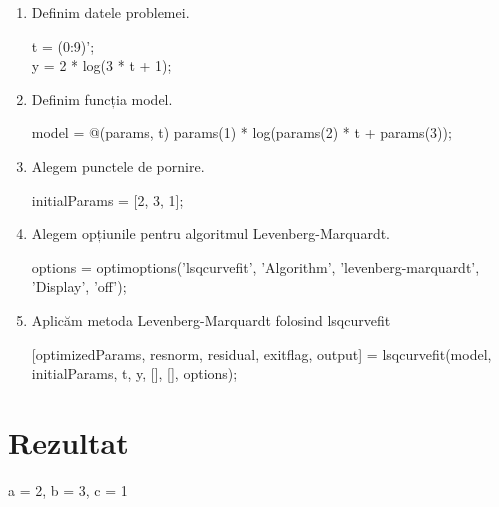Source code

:\documentclass{article}
\begin{document}
\begin{center}
\begin{enumerate}
\item  Definim datele problemei. \\
\begin{center}
t = (0:9)'; \\
y = 2 * log(3 * t + 1); \\
\end{center}
\item Definim funcția model. \\
 \begin{center}
    model = @(params, t) params(1) * log(params(2) * t + params(3));
 \end{center}
\item Alegem punctele de pornire.\\
 \begin{center}
     initialParams = [2, 3, 1];
 \end{center}
 \item Alegem opțiunile pentru algoritmul Levenberg-Marquardt.\\
 \begin{center}
    options = optimoptions('lsqcurvefit', 'Algorithm', 'levenberg-marquardt', 'Display', 'off');
 \end{center}
  \item Aplicăm metoda Levenberg-Marquardt folosind lsqcurvefit\\
 \begin{center}
    [optimizedParams, resnorm, residual, exitflag, output] = lsqcurvefit(model, initialParams, t, y, [], [], options);
 \end{center}
\end{enumerate}
\end{center}

\section*{Rezultat}
\begin{center}
a = 2, b = 3, c = 1
\end{center}
\end{document}
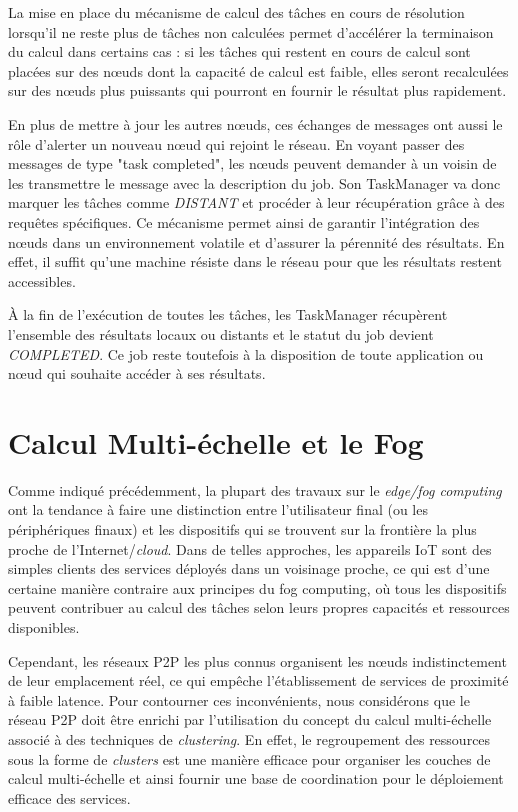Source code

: La mise en place du mécanisme de calcul des tâches en cours de résolution lorsqu'il ne reste plus de tâches non calculées permet d’accélérer la terminaison du calcul dans certains cas : si les tâches qui restent en cours de calcul sont placées sur des n{\oe}uds dont la capacité de calcul est faible, elles seront recalculées sur des n{\oe}uds plus puissants qui pourront en fournir le résultat plus rapidement.

En plus de mettre à jour les autres n{\oe}uds, ces échanges de messages ont aussi le rôle d'alerter un nouveau n{\oe}ud qui rejoint le réseau. En voyant passer des messages de type "task completed", les n{\oe}uds peuvent demander à un voisin de les transmettre le message avec la description du job. Son TaskManager va donc marquer les tâches comme \textit{DISTANT} et procéder à leur récupération grâce à des requêtes spécifiques. Ce mécanisme permet ainsi de garantir l'intégration des n{\oe}uds dans un environnement volatile et d'assurer la pérennité des résultats. En effet, il suffit qu'une machine résiste dans le réseau pour que les résultats restent accessibles.

À la fin de l'exécution de toutes les tâches, les TaskManager récupèrent l'ensemble des résultats locaux ou distants et le statut du job devient \textit{COMPLETED}. Ce job reste toutefois à la disposition de toute application ou n{\oe}ud qui souhaite accéder à ses résultats.


\section{Calcul Multi-échelle et le Fog}

Comme indiqué précédemment, la plupart des travaux sur le \textit{edge/fog computing} ont la tendance à faire une distinction entre l'utilisateur final (ou les périphériques finaux) et les dispositifs qui se trouvent sur la frontière la plus proche de l'Internet/\textit{cloud}. Dans de telles approches, les appareils IoT sont des simples clients des services déployés dans un voisinage proche, ce qui est d'une certaine manière contraire aux principes du fog computing, où tous les dispositifs peuvent contribuer au calcul des tâches selon leurs propres capacités et ressources disponibles. 

Cependant, les réseaux P2P les plus connus organisent les n{\oe}uds indistinctement de leur emplacement réel, ce qui empêche l'établissement de services de proximité à faible latence. Pour contourner ces inconvénients, nous considérons que le réseau P2P doit être enrichi par l'utilisation du concept du calcul multi-échelle \cite{Rottenberg2012,Rottenberg2014}  associé à des techniques de \textit{clustering}. En effet, le regroupement des ressources sous la forme de \textit{clusters} est une manière efficace pour organiser les couches de calcul multi-échelle et ainsi fournir une base de coordination pour le déploiement efficace des services.


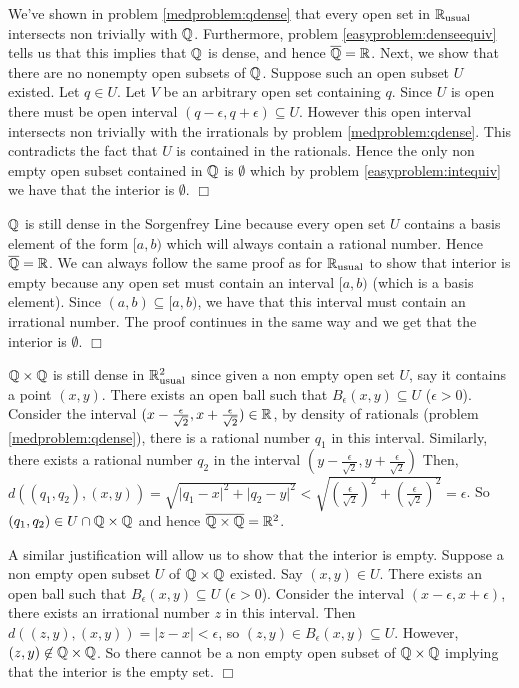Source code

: \documentclass{article}
\begin{document}
{\begin{spacedenumerate}
    \item We've shown in problem \ref{medproblem:qdense} that every open set in $\mathbb{R}_{\text{usual}}$ intersects non trivially with $\mathbb{Q}$. Furthermore, problem \ref{easyproblem:denseequiv} tells us that this implies that $\mathbb{Q}$ is dense, and hence $\overline{\mathbb{Q}} = \mathbb{R}$. Next, we show that there are no nonempty open subsets of $\mathbb{Q}$. Suppose such an open subset $U$ existed. Let $q\in U$. Let $V$ be an arbitrary open set  containing $q$. Since $U$ is open there must be open interval $(q-\epsilon, q + \epsilon)\subseteq U$. However this open interval intersects non trivially with the irrationals by problem \ref{medproblem:qdense}. This contradicts the fact that $U$ is contained in the rationals. Hence the only non empty open subset contained in $\mathbb{Q}$ is $\emptyset$ which by problem \ref{easyproblem:intequiv} we have that the interior is $\emptyset$. $\Box$
    \item $\mathbb{Q}$ is still dense in the Sorgenfrey Line because every open set $U$ contains a basis element of the form $[a,b)$ which will always contain a rational number. Hence $\overline{\mathbb{Q}} = \mathbb{R}$. We can always follow the same proof as for $\mathbb{R}_{\text{usual}}$ to show that interior is empty because any open set must contain an interval $[a,b)$ (which is a basis element). Since $(a,b)\subseteq [a,b)$, we have that this interval must contain an irrational number. The proof continues in the same way and we get that the interior is $\emptyset$. $\Box$
    \item $\mathbb{Q}\times \mathbb{Q}$ is still dense in $\mathbb{R}_{\text{usual}}^{2}$ since given a non empty open set $U$, say it contains a point $(x,y)$. There exists an open ball such that $B_{\epsilon}(x,y)\subseteq U$ ($\epsilon > 0$). Consider the interval $(x-\frac{\epsilon}{\sqrt{2}}, x+\frac{\epsilon}{\sqrt{2}})\in \mathbb{R}$, by density of rationals (problem \ref{medproblem:qdense}), there is a rational number $q_{1}$ in this interval. Similarly, there exists a rational number $q_{2}$ in the interval $(y-\frac{\epsilon}{\sqrt{2}}, y + \frac{\epsilon}{\sqrt{2}})$  Then, $d((q_{1},q_{2}), (x,y)) = \sqrt{\lvert q_{1}- x\rvert^{2} + \lvert q_{2} - y\rvert^{2}} < \sqrt{\left(\frac{\epsilon}{\sqrt{2}}\right)^{2} + \left(\frac{\epsilon}{\sqrt{2}}\right)^{2}} = \epsilon$. So $(q_{1}, q_{2}) \in U\cap \mathbb{Q}\times \mathbb{Q}$ and hence $\overline{\mathbb{Q}\times \mathbb{Q}} = \mathbb{R}^{2}$.
    
    A similar justification will allow us to show that the interior is empty. Suppose a non empty open subset $U$ of $\mathbb{Q}\times \mathbb{Q}$ existed. Say $(x,y)\in U$. There exists an open ball such that $B_{\epsilon}(x,y)\subseteq U$ ($\epsilon > 0$). Consider the interval $(x-\epsilon, x + \epsilon)$, there exists an irrational number $z$ in this interval. Then $d((z,y),(x,y)) = \lvert z-x\rvert < \epsilon$, so $(z,y)\in B_{\epsilon}(x,y)\subseteq U$. However, $(z,y)\not\in \mathbb{Q}\times\mathbb{Q}$. So there cannot be a non empty open subset of $\mathbb{Q}\times \mathbb{Q}$ implying that the interior is the empty set.  $\Box$
\end{spacedenumerate}
}
\end{document}
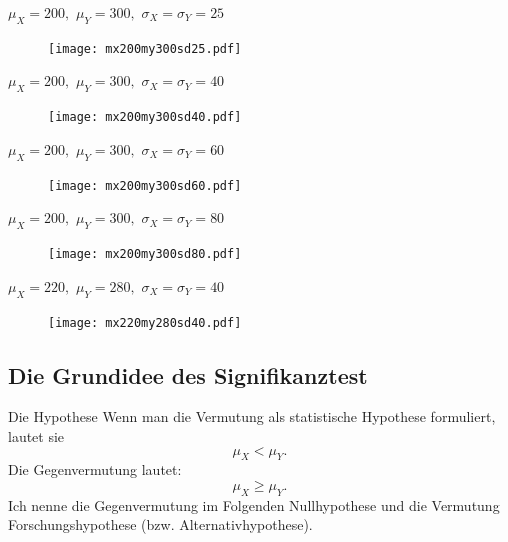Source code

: \documentclass[usenames,dvipsnames,handout]{beamer}
\begin{document}
\begin{frame}{$\mu_{X}=200,$ $\mu_{Y}=300,$ $\sigma_{X}=\sigma_{Y}=25$}
  \begin{figure}[ht]
 	\centering
 	      \texttt{[image: mx200my300sd25.pdf]}%
 	\end{figure}
\end{frame}
%
\begin{frame}{$\mu_{X}=200,$ $\mu_{Y}=300,$ $\sigma_{X}=\sigma_{Y}=40$}
  \begin{figure}[ht]
 	\centering
 	      \texttt{[image: mx200my300sd40.pdf]}
 	\end{figure}
\end{frame}
%
\begin{frame}{$\mu_{X}=200,$ $\mu_{Y}=300,$ $\sigma_{X}=\sigma_{Y}=60$}
  \begin{figure}[ht]
 	\centering
 	      \texttt{[image: mx200my300sd60.pdf]}
 	\end{figure}
\end{frame}
%
\begin{frame}{$\mu_{X}=200,$ $\mu_{Y}=300,$ $\sigma_{X}=\sigma_{Y}=80$}
  \begin{figure}[ht]
 	\centering
 	      \texttt{[image: mx200my300sd80.pdf]}
 	\end{figure}
\end{frame}
%
\begin{frame}{$\mu_{X}=220,$ $\mu_{Y}=280,$ $\sigma_{X}=\sigma_{Y}=40$}
  \begin{figure}[ht]
 	\centering
 	      \texttt{[image: mx220my280sd40.pdf]}
 	\end{figure}
\end{frame}
\subsection{Die Grundidee des Signifikanztest}
\begin{frame}{Die Hypothese}
Wenn man die Vermutung als statistische Hypothese formuliert, lautet sie
$$
\mu_{X} < \mu_{Y}.
$$
Die Gegenvermutung lautet:
$$
\mu_{X} \geq \mu_{Y}.
$$
Ich nenne die Gegenvermutung im Folgenden Nullhypothese und die Vermutung Forschungshypothese (bzw. Alternativhypothese).

\end{frame}
\end{document}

» TASK REQUIREMENTS
How many lines in the entries above include the string "documentclass"? Please answer with that number and nothing more.

» EXERCISE SOLUTION
3